* **What to work on**:
Would it be possible to copy exactly the lines from the one containing "- Run one of the commands below to insert" to the end of the entries, including both and nothing else?

Rendered images with source text:
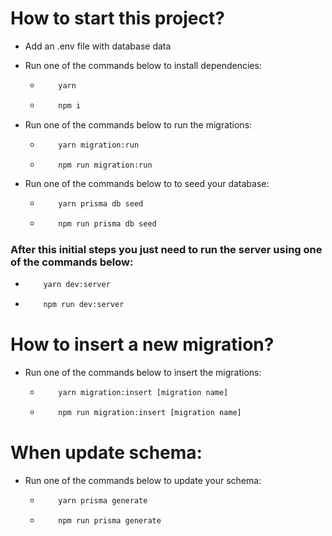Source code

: # How to start this project?

- Add an .env file with database data
- Run one of the commands below to install dependencies:

  - ```bash
        yarn
    ```
  - ```bash
        npm i
    ```

- Run one of the commands below to run the migrations:

  - ```bash
        yarn migration:run
    ```
  - ```bash
        npm run migration:run
    ```

- Run one of the commands below to to seed your database:
  - ```bash
        yarn prisma db seed
    ```
  - ```bash
        npm run prisma db seed
    ```

### After this initial steps you just need to run the server using one of the commands below:

- ```bash
      yarn dev:server
  ```
- ```bash
      npm run dev:server
  ```

# How to insert a new migration?

- Run one of the commands below to insert the migrations:

  - ```bash
        yarn migration:insert [migration name]
    ```
  - ```bash
        npm run migration:insert [migration name]
    ```

# When update schema:

- Run one of the commands below to update your schema:

  - ```bash
        yarn prisma generate
    ```
  - ```bash
        npm run prisma generate
    ```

* **Reply**:
- Run one of the commands below to insert the migrations:

  - ```bash
        yarn migration:insert [migration name]
    ```
  - ```bash
        npm run migration:insert [migration name]
    ```

# When update schema:

- Run one of the commands below to update your schema:

  - ```bash
        yarn prisma generate
    ```
  - ```bash
        npm run prisma generate
    ```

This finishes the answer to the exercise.